The Taxi and Limousine Commission has proposed imposing a 30-cent per ride charge on taxi passengers to help offset the costs of introducing wheelchair-accessible vehicles for half the fleet.
This sounds like a tiny bit of money. It’s not.
Let’s do the math. On average, the yellow-cab fleet picks up 485,000 fares a day. At 30 cents a pop over 365 days, the payoff comes out to $ 53,107,500 a year, every year, forever.
Now we’re talking big bucks.
The lords of the taxi industry — the medallion owners — will reap the bonanza. Key among the beneficiaries will be the fleet owners, a politically wired group that was a particularly important election supporter of Mayor de Blasio.

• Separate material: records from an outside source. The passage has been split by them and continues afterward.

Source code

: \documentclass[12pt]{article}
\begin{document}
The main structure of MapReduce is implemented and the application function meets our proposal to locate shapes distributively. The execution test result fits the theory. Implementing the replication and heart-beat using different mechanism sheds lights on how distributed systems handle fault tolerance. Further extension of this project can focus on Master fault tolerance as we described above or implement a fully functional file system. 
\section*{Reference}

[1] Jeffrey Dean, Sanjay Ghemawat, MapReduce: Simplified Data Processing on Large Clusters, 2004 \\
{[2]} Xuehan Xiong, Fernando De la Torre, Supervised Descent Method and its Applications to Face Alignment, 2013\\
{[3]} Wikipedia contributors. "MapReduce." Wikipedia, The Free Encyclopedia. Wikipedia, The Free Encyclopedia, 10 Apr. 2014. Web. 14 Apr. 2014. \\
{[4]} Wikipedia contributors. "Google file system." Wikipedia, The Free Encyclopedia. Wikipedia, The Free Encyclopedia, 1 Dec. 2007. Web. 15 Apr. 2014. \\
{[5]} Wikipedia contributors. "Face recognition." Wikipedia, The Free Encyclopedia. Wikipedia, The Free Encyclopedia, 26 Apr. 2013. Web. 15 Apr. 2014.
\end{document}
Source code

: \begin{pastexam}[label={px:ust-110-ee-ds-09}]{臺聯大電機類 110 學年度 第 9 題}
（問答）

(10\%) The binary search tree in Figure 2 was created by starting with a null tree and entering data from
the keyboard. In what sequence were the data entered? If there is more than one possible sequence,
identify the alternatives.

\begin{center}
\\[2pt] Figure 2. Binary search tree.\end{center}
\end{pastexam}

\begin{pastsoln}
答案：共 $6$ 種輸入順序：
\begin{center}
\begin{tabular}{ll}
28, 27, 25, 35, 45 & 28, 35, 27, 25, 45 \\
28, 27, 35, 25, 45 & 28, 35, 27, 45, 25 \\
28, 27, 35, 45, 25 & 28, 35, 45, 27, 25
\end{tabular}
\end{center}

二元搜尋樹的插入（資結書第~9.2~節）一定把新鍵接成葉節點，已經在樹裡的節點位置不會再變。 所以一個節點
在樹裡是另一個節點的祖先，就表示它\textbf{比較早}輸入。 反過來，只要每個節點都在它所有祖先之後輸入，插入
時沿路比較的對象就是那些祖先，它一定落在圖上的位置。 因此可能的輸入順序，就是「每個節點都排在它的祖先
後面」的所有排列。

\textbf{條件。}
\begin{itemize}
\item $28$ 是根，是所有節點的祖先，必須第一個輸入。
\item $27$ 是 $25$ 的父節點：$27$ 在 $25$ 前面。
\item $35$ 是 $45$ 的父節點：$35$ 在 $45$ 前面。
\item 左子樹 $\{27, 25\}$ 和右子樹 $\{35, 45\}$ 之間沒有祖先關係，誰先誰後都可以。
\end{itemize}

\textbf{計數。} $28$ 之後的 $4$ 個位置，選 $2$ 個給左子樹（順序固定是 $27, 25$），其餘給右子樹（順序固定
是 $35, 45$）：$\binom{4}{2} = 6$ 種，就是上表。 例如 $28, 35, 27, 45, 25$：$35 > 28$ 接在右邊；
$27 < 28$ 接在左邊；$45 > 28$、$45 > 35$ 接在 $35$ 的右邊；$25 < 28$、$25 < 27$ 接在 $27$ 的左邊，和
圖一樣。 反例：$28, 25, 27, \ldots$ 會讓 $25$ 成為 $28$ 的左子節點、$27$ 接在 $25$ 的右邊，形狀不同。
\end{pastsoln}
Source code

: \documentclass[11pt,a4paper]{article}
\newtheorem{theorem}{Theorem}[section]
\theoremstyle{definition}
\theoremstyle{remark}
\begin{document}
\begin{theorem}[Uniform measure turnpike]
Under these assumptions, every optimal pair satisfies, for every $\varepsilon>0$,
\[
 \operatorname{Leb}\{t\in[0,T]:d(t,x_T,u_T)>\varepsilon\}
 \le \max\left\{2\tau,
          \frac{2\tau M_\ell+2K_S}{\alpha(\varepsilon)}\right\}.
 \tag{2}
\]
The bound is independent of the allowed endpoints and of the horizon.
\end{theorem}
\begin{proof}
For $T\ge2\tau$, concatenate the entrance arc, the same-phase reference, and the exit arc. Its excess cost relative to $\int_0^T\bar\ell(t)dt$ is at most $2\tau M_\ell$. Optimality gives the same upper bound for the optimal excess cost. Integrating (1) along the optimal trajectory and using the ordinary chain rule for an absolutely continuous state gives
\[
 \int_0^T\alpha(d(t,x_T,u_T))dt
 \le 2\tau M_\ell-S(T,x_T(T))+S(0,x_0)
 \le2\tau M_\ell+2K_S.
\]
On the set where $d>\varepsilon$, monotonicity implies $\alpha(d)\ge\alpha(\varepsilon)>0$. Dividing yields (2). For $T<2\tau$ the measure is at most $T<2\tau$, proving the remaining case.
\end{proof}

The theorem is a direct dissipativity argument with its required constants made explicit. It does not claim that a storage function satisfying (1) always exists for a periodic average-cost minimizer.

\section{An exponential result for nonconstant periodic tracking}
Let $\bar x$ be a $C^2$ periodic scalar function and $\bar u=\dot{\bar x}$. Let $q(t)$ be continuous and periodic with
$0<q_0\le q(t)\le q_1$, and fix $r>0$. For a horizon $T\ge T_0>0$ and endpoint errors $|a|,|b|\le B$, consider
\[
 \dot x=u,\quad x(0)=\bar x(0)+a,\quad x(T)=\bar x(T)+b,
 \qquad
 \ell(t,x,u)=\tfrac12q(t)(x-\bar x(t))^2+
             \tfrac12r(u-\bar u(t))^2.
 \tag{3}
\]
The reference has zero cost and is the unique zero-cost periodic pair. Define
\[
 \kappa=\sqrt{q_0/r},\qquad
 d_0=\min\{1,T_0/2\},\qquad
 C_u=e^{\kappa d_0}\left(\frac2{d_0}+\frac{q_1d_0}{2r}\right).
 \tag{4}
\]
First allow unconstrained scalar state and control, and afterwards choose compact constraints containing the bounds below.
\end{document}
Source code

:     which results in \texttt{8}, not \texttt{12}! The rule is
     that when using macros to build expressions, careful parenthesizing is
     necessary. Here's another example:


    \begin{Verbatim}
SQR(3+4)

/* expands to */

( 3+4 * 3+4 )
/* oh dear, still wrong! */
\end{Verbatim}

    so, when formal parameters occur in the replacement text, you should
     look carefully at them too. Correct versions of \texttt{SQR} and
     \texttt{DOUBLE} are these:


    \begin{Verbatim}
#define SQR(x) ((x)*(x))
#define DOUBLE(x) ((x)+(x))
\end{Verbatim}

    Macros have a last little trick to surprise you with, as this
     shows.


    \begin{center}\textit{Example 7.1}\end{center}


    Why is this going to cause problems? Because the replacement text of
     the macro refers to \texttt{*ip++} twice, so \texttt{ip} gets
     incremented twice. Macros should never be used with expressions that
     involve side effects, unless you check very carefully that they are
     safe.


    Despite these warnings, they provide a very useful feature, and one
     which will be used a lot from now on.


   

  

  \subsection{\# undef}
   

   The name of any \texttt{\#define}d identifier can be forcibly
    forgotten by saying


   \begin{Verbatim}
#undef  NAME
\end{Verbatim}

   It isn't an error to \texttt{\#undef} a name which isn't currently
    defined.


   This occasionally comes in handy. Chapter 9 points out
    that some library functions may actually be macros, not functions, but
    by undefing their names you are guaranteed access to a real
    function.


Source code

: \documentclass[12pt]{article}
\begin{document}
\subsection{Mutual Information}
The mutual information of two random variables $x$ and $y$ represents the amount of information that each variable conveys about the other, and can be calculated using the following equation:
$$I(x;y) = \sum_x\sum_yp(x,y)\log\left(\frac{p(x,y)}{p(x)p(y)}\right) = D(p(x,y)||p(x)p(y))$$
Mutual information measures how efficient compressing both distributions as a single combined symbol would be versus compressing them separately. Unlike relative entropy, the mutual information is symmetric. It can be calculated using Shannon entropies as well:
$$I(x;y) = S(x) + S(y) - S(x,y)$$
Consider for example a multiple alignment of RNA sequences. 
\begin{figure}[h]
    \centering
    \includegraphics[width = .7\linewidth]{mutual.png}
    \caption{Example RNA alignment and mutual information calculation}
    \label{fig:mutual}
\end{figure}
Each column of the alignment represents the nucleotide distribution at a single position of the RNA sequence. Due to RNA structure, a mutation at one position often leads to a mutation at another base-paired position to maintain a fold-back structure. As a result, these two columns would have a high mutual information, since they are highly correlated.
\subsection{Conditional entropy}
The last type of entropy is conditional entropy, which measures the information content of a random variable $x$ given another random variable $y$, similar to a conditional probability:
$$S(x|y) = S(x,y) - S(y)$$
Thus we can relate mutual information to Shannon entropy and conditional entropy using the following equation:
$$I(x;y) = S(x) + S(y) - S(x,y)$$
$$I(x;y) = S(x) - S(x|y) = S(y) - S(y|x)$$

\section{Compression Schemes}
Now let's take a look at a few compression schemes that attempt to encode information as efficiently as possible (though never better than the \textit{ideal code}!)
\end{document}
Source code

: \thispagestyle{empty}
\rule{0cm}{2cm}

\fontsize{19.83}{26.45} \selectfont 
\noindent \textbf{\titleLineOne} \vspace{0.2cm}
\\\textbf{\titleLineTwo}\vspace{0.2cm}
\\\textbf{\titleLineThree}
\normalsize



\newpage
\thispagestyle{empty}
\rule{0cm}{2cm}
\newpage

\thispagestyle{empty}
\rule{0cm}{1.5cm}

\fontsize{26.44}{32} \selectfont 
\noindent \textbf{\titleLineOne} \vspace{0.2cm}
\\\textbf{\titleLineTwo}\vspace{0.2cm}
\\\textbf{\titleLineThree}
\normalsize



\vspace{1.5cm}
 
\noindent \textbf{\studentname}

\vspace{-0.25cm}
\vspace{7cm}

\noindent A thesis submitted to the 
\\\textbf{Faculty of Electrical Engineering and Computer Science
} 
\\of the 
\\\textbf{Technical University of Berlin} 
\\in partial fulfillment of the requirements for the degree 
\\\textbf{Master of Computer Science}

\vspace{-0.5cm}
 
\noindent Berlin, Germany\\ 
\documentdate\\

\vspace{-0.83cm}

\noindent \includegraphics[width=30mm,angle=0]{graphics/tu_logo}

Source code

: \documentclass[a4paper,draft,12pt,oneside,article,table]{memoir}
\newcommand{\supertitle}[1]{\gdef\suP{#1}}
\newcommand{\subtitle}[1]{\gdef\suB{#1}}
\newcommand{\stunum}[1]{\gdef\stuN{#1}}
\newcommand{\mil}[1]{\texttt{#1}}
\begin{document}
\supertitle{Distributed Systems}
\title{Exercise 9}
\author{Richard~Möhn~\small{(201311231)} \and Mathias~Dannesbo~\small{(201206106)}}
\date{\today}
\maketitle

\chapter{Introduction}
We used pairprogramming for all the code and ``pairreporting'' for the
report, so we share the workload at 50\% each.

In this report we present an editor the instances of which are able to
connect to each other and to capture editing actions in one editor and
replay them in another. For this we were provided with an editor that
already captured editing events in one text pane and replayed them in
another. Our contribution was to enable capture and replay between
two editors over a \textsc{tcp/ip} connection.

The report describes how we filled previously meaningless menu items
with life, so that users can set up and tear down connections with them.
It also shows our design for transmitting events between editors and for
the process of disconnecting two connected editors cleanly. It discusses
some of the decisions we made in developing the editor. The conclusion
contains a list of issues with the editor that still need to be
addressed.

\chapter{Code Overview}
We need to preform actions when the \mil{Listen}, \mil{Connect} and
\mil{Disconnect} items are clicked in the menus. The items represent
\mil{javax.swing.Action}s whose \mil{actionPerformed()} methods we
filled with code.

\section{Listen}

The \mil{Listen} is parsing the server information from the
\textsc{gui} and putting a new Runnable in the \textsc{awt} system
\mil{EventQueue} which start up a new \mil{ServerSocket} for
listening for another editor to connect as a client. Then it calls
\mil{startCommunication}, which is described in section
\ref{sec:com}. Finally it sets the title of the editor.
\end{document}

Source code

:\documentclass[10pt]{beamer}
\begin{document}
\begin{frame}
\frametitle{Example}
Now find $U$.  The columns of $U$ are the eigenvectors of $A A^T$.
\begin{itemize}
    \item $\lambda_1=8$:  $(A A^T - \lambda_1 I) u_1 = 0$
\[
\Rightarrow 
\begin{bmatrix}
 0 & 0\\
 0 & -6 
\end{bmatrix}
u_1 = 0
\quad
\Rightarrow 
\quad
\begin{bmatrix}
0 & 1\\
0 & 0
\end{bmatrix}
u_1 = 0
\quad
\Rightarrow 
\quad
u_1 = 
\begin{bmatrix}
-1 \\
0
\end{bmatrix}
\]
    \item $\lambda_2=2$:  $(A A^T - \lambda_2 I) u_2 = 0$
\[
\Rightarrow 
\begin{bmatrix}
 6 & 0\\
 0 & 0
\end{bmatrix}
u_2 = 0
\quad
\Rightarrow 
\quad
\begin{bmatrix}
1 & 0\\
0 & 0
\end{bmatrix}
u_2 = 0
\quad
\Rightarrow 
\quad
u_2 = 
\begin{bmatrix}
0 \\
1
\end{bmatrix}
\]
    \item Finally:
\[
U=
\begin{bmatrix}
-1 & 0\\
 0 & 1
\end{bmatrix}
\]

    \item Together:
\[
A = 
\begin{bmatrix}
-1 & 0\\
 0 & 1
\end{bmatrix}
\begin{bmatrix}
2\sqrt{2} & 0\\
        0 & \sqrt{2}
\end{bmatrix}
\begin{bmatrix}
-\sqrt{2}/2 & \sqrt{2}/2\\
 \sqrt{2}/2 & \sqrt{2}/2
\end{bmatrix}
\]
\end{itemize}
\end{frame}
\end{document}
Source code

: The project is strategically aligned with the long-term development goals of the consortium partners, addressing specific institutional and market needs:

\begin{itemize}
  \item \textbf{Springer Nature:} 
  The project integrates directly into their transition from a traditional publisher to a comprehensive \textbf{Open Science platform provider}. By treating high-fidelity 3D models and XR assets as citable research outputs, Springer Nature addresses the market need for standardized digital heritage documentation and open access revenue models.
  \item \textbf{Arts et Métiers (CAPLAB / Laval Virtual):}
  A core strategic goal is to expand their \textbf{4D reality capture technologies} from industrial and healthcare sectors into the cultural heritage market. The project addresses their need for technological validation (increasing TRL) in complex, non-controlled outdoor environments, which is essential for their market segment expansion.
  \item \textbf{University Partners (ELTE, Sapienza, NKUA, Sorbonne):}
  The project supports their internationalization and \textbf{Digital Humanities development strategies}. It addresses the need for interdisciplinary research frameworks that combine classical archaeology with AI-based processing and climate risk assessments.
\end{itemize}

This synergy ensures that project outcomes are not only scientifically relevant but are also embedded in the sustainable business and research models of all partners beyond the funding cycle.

After a valiant court battle, advocates for people with disabilities won a settlement with the Bloomberg administration that requires phasing in 7,500 wheelchair-accessible cabs.
Because these vehicles are more expensive than regular cabs, the fleets demanded a subsidy.
The request took nerve, considering that the people who own the city’s 13,637 medallions are making lots of money — as proven by the stunning rise in the value of medallions.
From 2004 to 2012, their price rose to more than $ 1 million, producing an annualized investment return of 20% — five times the return of the stock market. On Tuesday, it peaked even higher, at $ 1.2 million.
Now, the TLC plans to distribute $ 44 million of its annual pot of money by giving medallion owners $ 14,000 to compensate for the cost of each wheelchair-accessible vehicle, plus $ 16,000 for maintenance. Together, the $ 30,000 gift works out almost to the price of a car.
Drivers will get 5 cents of the surcharge or $ 8.8 million a year. How generous!
No one advocated more strongly than this editorial page for building a taxi fleet that can accommodate persons using wheelchairs.
As drafted in the waning days of the Bloomberg administration, the plan included no subsidies for the fleets or drivers. The de Blasio City Hall cancelled that scheme in January and then added the 30-cent surcharge.
The mayor’s aides say the fee accounts for the higher expenses of accessible vehicles. They and the TLC need to reexamine that proposition, because $ 53 million a year, forever, is a huge amount of money to gift to a prosperous industry.